**** RECORD EXTRACTS ****

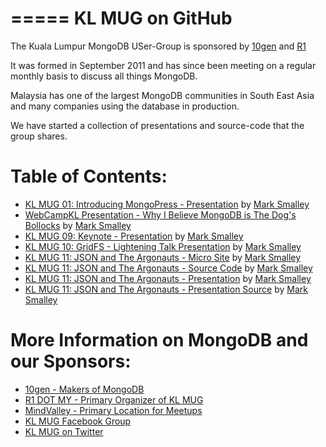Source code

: =====
KL MUG on GitHub
=====

The Kuala Lumpur MongoDB USer-Group is sponsored by [10gen](http://10gen.com) and [R1](http://r1.my)

It was formed in September 2011 and has since been meeting on a regular monthly basis to discuss all things MongoDB.

Malaysia has one of the largest MongoDB communities in South East Asia and many companies using the database in production.

We have started a collection of presentations and source-code that the group shares.

# Table of Contents:
* [KL MUG 01: Introducing MongoPress - Presentation](http://www.slideshare.net/marksmalley1/introducing-mongopress) by [Mark Smalley](http://twitter.com/m_smalley)
* [WebCampKL Presentation - Why I Believe MongoDB is The Dog's Bollocks](http://www.slideshare.net/marksmalley1/why-i-believe-mongodb-is-the-dogs-bollocks) by [Mark Smalley](http://twitter.com/m_smalley)
* [KL MUG 09: Keynote - Presentation](http://www.slideshare.net/marksmalley1/kl-mug-9) by [Mark Smalley](http://twitter.com/m_smalley)
* [KL MUG 10: GridFS - Lightening Talk Presentation](http://www.slideshare.net/marksmalley1/serving-images-with-gridfs) by [Mark Smalley](http://twitter.com/m_smalley)
* [KL MUG 11: JSON and The Argonauts - Micro Site](#) by [Mark Smalley](http://twitter.com/m_smalley)
* [KL MUG 11: JSON and The Argonauts - Source Code](#) by [Mark Smalley](http://twitter.com/m_smalley)
* [KL MUG 11: JSON and The Argonauts - Presentation](#) by [Mark Smalley](http://twitter.com/m_smalley)
* [KL MUG 11: JSON and The Argonauts - Presentation Source](#) by [Mark Smalley](http://twitter.com/m_smalley)

# More Information on MongoDB and our Sponsors:
* [10gen - Makers of MongoDB](https://10gen.com)
* [R1 DOT MY - Primary Organizer of KL MUG](https://r1.my)
* [MindValley - Primary Location for Meetups](https://mindvalley.com)
* [KL MUG Facebook Group](https://facebook.com/groups/klmug/)
* [KL MUG on Twitter](https://twitter.com/klmug/)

****

* **EXERCISE DIRECTIONS**
Exact lines only, please. Repeat everything from the top of the records through the line containing "MUG 09: Keynote", both ends in and pictures out.

* **FINAL ANSWER**
Source code

: =====
KL MUG on GitHub
=====

The Kuala Lumpur MongoDB USer-Group is sponsored by [10gen](http://10gen.com) and [R1](http://r1.my)

It was formed in September 2011 and has since been meeting on a regular monthly basis to discuss all things MongoDB.

Malaysia has one of the largest MongoDB communities in South East Asia and many companies using the database in production.

We have started a collection of presentations and source-code that the group shares.

# Table of Contents:
* [KL MUG 01: Introducing MongoPress - Presentation](http://www.slideshare.net/marksmalley1/introducing-mongopress) by [Mark Smalley](http://twitter.com/m_smalley)
* [WebCampKL Presentation - Why I Believe MongoDB is The Dog's Bollocks](http://www.slideshare.net/marksmalley1/why-i-believe-mongodb-is-the-dogs-bollocks) by [Mark Smalley](http://twitter.com/m_smalley)
* [KL MUG 09: Keynote - Presentation](http://www.slideshare.net/marksmalley1/kl-mug-9) by [Mark Smalley](http://twitter.com/m_smalley)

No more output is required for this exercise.